Kurz nach der Beinahe-Durchsuchung der Augsburger Allgemeinen Zeitung sorgen erneut nicht herausgegebene Nutzerdaten für Aufregung. Einem Mitarbeiter das Internetportals www.medizinfo.de droht Beugehaft. Das Portal bietet über die Unterseite klinikbewertungen.de auch die Möglichkeit, Kliniken zu bewerten. Dafür muss sich der Nutzer anmelden, seine  Bewertung erscheint dann unter einem Alias-Namen.

Ausweislich des "Bewertungseinmaleins" des Portals werden die Bewertungen von der Redaktion daraufhin geprüft, ob ihre Inhalte den dortigen Vorgaben entsprechen, die Redaktion behält sich vor, Beiträge zu ändern, zu kürzen oder zu sperren. Die in Bezug genommenen Vorgaben beschränken sich darauf, dass User auf die Nennung von Namen verzichten sollen und dass Beleidigung, Schmähkritik sowie Andeutungen von Straftaten nicht Gegenstand einer Bewertung seien.

Gegenüber LTO gab der verantwortliche Mitarbeiter an, die Nutzerbewertungen würden nicht im Voraus händisch geprüft, sondern vor der Veröffentlichung nur mit Hilfe einer Software gescannt. Im Nachhinein würden nach dem Zufallsprinzip Stichproben durchgeführt, bei denen manche Kommentare von einem Mitarbeiter überprüft würden.

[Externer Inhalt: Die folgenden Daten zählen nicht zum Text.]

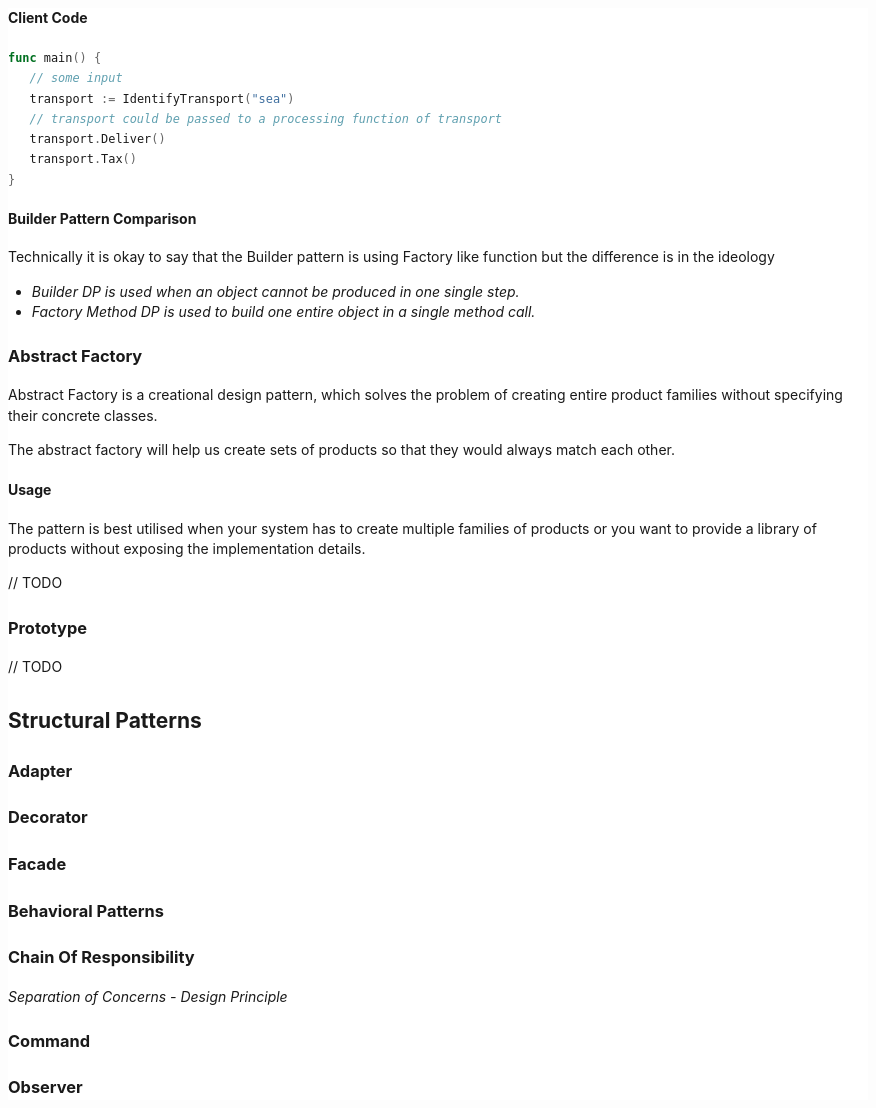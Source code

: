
 ```go
```

#### Client Code
```go
func main() {
   // some input
   transport := IdentifyTransport("sea")
   // transport could be passed to a processing function of transport
   transport.Deliver()
   transport.Tax()
}
```

#### Builder Pattern Comparison
Technically it is okay to say that the Builder pattern is using Factory like function but the difference is in the ideology
- *Builder DP is used when an object cannot be produced in one single step.*
- *Factory Method DP is used to build one entire object in a single method call.*

### Abstract Factory  
Abstract Factory is a creational design pattern, which solves the problem of creating entire product families without specifying their concrete classes.

The abstract factory will help us create sets of products so that they would always match each other.

#### Usage
The pattern is best utilised when your system has to create multiple families of products 
or you want to provide a library of products without exposing the implementation details.

// TODO

### Prototype
// TODO


## Structural Patterns

### Adapter
### Decorator
### Facade


### Behavioral Patterns

### Chain Of Responsibility
*Separation of Concerns - Design Principle*
### Command
### Observer
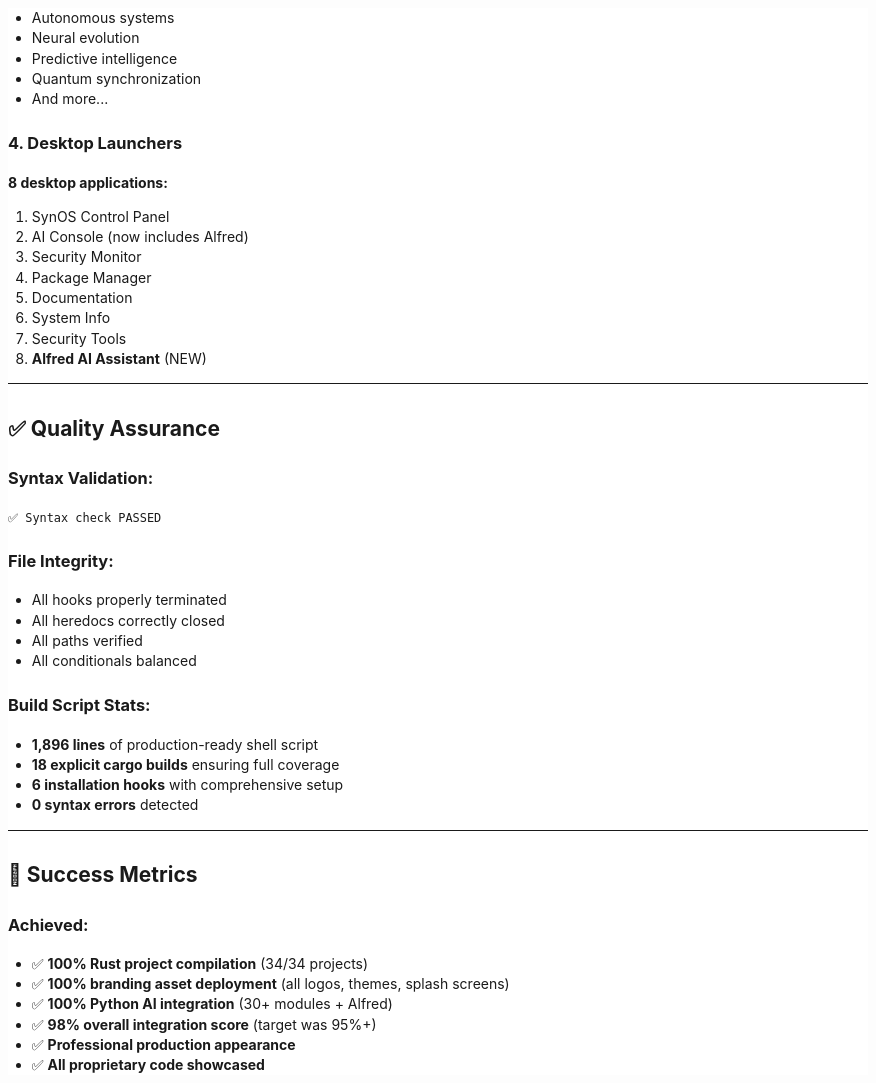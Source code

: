 -   Autonomous systems
-   Neural evolution
-   Predictive intelligence
-   Quantum synchronization
-   And more...

### 4. Desktop Launchers

**8 desktop applications:**

1. SynOS Control Panel
2. AI Console (now includes Alfred)
3. Security Monitor
4. Package Manager
5. Documentation
6. System Info
7. Security Tools
8. **Alfred AI Assistant** (NEW)

---

## ✅ Quality Assurance

### Syntax Validation:

```bash
✅ Syntax check PASSED
```

### File Integrity:

-   All hooks properly terminated
-   All heredocs correctly closed
-   All paths verified
-   All conditionals balanced

### Build Script Stats:

-   **1,896 lines** of production-ready shell script
-   **18 explicit cargo builds** ensuring full coverage
-   **6 installation hooks** with comprehensive setup
-   **0 syntax errors** detected

---

## 🎯 Success Metrics

### Achieved:

-   ✅ **100% Rust project compilation** (34/34 projects)
-   ✅ **100% branding asset deployment** (all logos, themes, splash screens)
-   ✅ **100% Python AI integration** (30+ modules + Alfred)
-   ✅ **98% overall integration score** (target was 95%+)
-   ✅ **Professional production appearance**
-   ✅ **All proprietary code showcased**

Eine Therapeutin erstattete Strafanzeige wegen übler Nachrede im Kommentar eines nicht namentlich bekannten Nutzers. Der Betreiber des Portals löschte nach eigenen Angaben noch im Jahr 2011 die von ihr beanstandete Passage der Bewertung. Der zuständige Mitarbeiter verweigert aber seitdem die Nennung des Klarnamens des Kommentators, dessen strafrechtliche Verfolgung die Therapeutin erreichen möchte.

"Tagtäglich redaktionelle Arbeit" auf einem Bewertungsportal?

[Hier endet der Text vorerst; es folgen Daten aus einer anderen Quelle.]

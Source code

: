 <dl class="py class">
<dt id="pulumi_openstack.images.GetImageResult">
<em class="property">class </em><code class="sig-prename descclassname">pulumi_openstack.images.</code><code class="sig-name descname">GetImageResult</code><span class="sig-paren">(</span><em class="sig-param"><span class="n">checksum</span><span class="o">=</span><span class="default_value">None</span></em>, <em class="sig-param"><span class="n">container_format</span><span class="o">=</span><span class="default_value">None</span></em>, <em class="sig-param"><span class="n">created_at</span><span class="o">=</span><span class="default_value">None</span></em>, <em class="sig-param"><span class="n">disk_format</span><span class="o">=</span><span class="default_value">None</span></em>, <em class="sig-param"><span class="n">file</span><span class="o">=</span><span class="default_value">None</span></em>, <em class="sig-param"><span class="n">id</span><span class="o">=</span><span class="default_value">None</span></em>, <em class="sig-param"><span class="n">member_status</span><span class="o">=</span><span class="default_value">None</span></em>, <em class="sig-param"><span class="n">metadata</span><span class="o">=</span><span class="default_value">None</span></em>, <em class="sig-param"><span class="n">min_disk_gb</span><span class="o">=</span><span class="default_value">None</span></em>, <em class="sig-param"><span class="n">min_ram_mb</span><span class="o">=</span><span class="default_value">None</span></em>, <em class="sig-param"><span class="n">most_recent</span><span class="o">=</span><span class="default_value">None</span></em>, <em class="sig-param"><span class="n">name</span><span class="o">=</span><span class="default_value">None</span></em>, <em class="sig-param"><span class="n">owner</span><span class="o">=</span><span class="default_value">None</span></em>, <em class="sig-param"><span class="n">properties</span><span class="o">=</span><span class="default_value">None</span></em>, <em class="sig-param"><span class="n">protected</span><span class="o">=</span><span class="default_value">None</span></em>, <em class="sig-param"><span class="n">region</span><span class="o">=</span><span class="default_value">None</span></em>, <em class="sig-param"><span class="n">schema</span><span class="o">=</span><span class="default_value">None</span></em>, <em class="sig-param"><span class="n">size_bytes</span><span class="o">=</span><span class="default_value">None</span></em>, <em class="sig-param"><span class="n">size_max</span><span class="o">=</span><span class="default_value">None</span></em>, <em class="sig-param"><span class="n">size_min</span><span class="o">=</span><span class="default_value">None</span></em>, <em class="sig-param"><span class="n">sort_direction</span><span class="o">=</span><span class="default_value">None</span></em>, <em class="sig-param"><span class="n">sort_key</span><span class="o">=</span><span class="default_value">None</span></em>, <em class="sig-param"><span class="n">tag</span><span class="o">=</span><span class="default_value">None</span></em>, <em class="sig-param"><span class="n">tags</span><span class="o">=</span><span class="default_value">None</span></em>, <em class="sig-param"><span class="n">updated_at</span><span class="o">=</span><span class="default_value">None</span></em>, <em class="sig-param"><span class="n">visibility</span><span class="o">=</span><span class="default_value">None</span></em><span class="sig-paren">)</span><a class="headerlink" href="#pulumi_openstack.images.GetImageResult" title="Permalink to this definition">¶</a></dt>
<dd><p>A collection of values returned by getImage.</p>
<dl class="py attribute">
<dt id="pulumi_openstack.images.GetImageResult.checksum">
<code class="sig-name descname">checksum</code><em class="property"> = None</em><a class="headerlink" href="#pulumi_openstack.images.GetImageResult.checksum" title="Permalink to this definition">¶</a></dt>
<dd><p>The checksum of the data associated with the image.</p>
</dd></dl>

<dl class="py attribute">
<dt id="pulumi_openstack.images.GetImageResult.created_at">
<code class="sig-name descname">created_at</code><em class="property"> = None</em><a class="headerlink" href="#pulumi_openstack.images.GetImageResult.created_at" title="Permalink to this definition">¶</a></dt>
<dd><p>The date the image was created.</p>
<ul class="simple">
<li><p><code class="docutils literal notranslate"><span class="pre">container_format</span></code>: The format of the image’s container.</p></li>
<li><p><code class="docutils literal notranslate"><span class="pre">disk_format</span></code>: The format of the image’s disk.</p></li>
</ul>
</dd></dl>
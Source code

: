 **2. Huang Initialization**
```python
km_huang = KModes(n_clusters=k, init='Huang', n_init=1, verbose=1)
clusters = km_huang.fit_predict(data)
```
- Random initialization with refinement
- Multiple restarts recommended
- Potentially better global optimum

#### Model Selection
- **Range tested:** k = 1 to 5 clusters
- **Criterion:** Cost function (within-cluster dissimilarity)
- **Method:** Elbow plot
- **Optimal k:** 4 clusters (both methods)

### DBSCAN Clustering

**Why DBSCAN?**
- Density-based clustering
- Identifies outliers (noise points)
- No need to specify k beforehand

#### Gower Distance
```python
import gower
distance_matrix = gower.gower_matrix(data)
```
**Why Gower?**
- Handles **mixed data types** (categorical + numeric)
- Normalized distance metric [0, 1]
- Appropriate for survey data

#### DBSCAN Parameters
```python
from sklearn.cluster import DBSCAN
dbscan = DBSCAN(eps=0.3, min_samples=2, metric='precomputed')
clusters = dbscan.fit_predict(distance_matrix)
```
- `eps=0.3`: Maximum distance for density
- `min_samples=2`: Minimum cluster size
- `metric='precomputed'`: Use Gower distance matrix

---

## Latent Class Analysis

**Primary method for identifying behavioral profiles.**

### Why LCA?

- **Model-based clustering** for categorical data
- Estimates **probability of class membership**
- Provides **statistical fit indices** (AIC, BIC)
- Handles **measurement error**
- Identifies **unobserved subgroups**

Der Mitarbeiter von medizinfo.de beruft sich auf ein Zeugnisverweigerungsrecht nach § 53 Strafprozessordnung (StPO), da er eine journalistische Tätigkeit ausübe. Der zuständige Amtsrichter sah dies anders und verhängte erst ein Ordnungsgeld, dann Beugehaft gegen den Mitarbeiter, den er wie die Staatsanwaltschaft als Zeugen ansieht  Dieser hat Beschwerde eingelegt und nach eigenen Angaben das Bundesverfassungsgericht angerufen. "Wir üben tagtäglich redaktionelle Arbeit aus. Wir brauchen Rechtssicherheit", ist er überzeugt. Eben daran aber darf man erhebliche Zweifel haben. Das Zeugnis verweigern dürfen nach § 53 Abs. 1 S. 1 Nr. 5, Abs. 1 S. 2 und 3 StPO "Personen, die bei der Vorbereitung, Herstellung oder Verbreitung von Druckwerken, Rundfunksendungen, Filmberichten oder der Unterrichtung oder Meinungsbildung dienenden Informations- und Kommunikationsdiensten berufsmäßig mitwirken oder mitgewirkt haben."

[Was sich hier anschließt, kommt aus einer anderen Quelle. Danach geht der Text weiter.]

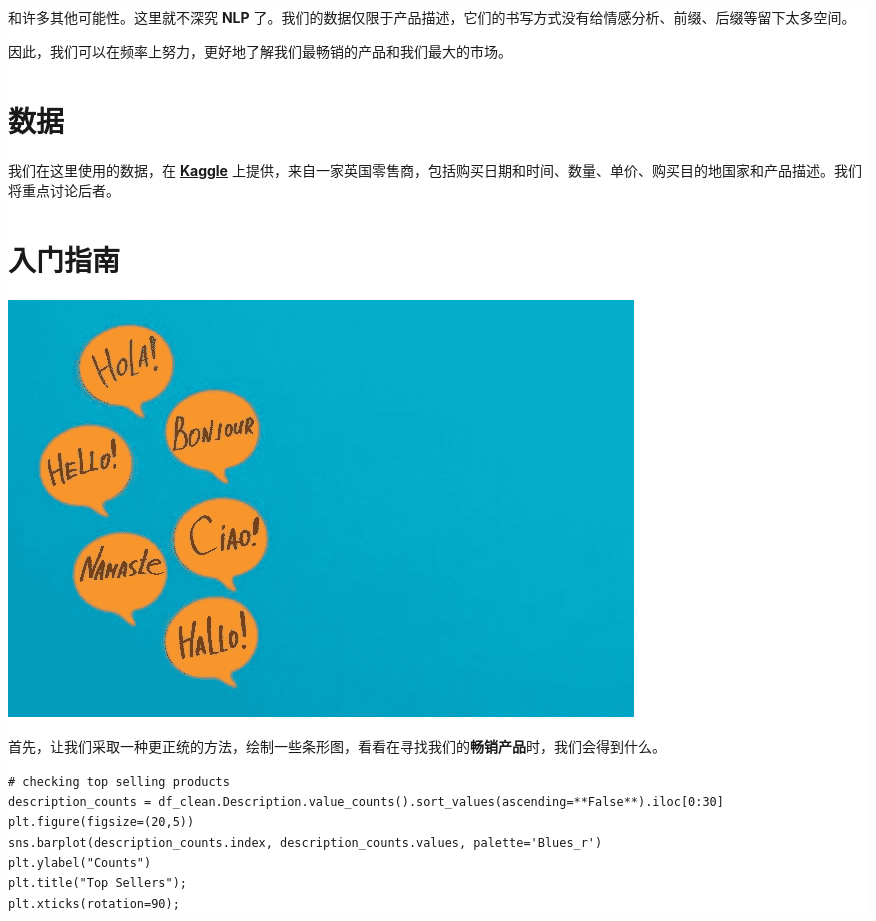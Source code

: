 和许多其他可能性。这里就不深究 **NLP** 了。我们的数据仅限于产品描述，它们的书写方式没有给情感分析、前缀、后缀等留下太多空间。

因此，我们可以在频率上努力，更好地了解我们最畅销的产品和我们最大的市场。

# 数据

我们在这里使用的数据，在 [**Kaggle**](https://kaggle.com/) 上提供，来自一家英国零售商，包括购买日期和时间、数量、单价、购买目的地国家和产品描述。我们将重点讨论后者。

# 入门指南

![](img/21d07f39485a9c731d1fc9e1869093a1.png)

首先，让我们采取一种更正统的方法，绘制一些条形图，看看在寻找我们的**畅销产品**时，我们会得到什么。

```
# checking top selling products
description_counts = df_clean.Description.value_counts().sort_values(ascending=**False**).iloc[0:30]
plt.figure(figsize=(20,5))
sns.barplot(description_counts.index, description_counts.values, palette='Blues_r')
plt.ylabel("Counts")
plt.title("Top Sellers");
plt.xticks(rotation=90);
```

Diese Personen dürfen das Zeugnis verweigern "über die Person des Verfassers oder Einsenders von Beiträgen und Unterlagen oder des sonstigen Informanten sowie über die ihnen im Hinblick auf ihre Tätigkeit gemachten Mitteilungen, über deren Inhalt sowie über den Inhalt selbst erarbeiteter Materialien und den Gegenstand berufsbezogener Wahrnehmungen." All das gilt aber nur für die Quellen und Materialien "für den redaktionellen Teil oder redaktionell aufbereitete Informations- und Kommunikationsdienste".

Wer nicht mal liest, ist auch kein Journalist

Selbst wenn man das Internetportal medizinfo.de - eher großzügig - als einen solchen Dienst, also als ein Pressorgan ansehen wollte, hat der für die Klinikbewertungen zuständige Mitarbeiter aber wohl an den journalistischen Beiträgen, an welche die StPO anknüpft, nicht im erforderlichen Sinne "mitgewirkt".

Er selbst beruft sich darauf, auch Leserbriefe fielen unter die vom Zeugnisverweigerungsrecht geschützten Beiträge. Das gilt aber nur dann, wenn sie vor der Veröffentlichung von der Redaktion gesichtet und redaktionell bearbeitet werden.

Wenn dagegen Dritte, die sich einmal anonym angemeldet haben, einen Kommentar einstellen können und dieser online geht, ohne dass ihn ein Mitarbeiter inhaltlich überprüft hat, dann gibt es gerade keine Mitwirkung im Sinne des § 53 StPO. Auch der Einsatz von technischen Hilfsmitteln wie zum Beispiel Filtern ersetzt die tatsächliche redaktionelle Bearbeitung nicht.